→ Prompt
Your response must be made up of each line in the data below that contains the string "cable".
[Records supplied Boundary: Start]
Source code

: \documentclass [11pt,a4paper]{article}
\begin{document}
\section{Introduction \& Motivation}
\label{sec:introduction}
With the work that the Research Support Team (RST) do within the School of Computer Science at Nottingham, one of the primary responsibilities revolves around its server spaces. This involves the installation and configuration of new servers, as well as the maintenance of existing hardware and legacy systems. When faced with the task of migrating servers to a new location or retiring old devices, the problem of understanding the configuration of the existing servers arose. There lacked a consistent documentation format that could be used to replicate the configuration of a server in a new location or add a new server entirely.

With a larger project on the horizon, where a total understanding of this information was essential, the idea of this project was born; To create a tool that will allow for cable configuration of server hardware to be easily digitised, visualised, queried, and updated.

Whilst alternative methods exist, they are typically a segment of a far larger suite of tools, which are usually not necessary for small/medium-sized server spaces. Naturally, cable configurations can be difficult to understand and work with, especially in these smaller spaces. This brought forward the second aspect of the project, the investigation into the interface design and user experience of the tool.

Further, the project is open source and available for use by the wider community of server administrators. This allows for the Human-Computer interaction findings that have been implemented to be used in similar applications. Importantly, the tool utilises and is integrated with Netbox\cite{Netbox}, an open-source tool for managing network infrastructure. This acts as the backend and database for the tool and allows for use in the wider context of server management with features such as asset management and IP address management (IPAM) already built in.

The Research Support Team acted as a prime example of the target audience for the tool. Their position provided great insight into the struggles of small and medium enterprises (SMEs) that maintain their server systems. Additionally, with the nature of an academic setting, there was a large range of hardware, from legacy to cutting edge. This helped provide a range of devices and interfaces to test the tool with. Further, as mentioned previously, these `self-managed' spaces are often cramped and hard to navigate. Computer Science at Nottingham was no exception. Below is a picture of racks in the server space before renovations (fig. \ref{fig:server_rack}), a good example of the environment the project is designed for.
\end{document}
[Records supplied Boundary: End]
→ Written response
With a larger project on the horizon, where a total understanding of this information was essential, the idea of this project was born; To create a tool that will allow for cable configuration of server hardware to be easily digitised, visualised, queried, and updated.
Whilst alternative methods exist, they are typically a segment of a far larger suite of tools, which are usually not necessary for small/medium-sized server spaces. Naturally, cable configurations can be difficult to understand and work with, especially in these smaller spaces. This brought forward the second aspect of the project, the investigation into the interface design and user experience of the tool.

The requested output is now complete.